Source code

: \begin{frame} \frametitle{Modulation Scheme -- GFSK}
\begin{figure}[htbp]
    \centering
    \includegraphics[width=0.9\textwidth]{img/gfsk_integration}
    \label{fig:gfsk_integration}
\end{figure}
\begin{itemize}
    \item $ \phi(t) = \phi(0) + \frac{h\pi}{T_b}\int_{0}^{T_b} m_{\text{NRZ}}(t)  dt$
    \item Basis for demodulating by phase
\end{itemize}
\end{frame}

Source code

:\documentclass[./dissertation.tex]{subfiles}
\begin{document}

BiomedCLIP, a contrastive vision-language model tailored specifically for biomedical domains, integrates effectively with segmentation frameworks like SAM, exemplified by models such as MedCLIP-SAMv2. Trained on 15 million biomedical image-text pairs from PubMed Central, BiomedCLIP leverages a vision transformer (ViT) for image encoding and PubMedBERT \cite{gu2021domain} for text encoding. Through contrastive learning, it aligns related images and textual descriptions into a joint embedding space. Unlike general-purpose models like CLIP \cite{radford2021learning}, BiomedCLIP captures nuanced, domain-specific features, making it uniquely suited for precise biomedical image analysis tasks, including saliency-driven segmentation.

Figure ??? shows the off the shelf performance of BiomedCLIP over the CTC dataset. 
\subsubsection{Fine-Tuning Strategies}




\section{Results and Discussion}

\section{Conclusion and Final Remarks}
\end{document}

========================================================================

WHAT YOU NEED TO DO
Keep only those lines of the records that hold "BiomedCLIP", and return them.

ANSWER SECTION
BiomedCLIP, a contrastive vision-language model tailored specifically for biomedical domains, integrates effectively with segmentation frameworks like SAM, exemplified by models such as MedCLIP-SAMv2. Trained on 15 million biomedical image-text pairs from PubMed Central, BiomedCLIP leverages a vision transformer (ViT) for image encoding and PubMedBERT \cite{gu2021domain} for text encoding. Through contrastive learning, it aligns related images and textual descriptions into a joint embedding space. Unlike general-purpose models like CLIP \cite{radford2021learning}, BiomedCLIP captures nuanced, domain-specific features, making it uniquely suited for precise biomedical image analysis tasks, including saliency-driven segmentation.
Figure ??? shows the off the shelf performance of BiomedCLIP over the CTC dataset. 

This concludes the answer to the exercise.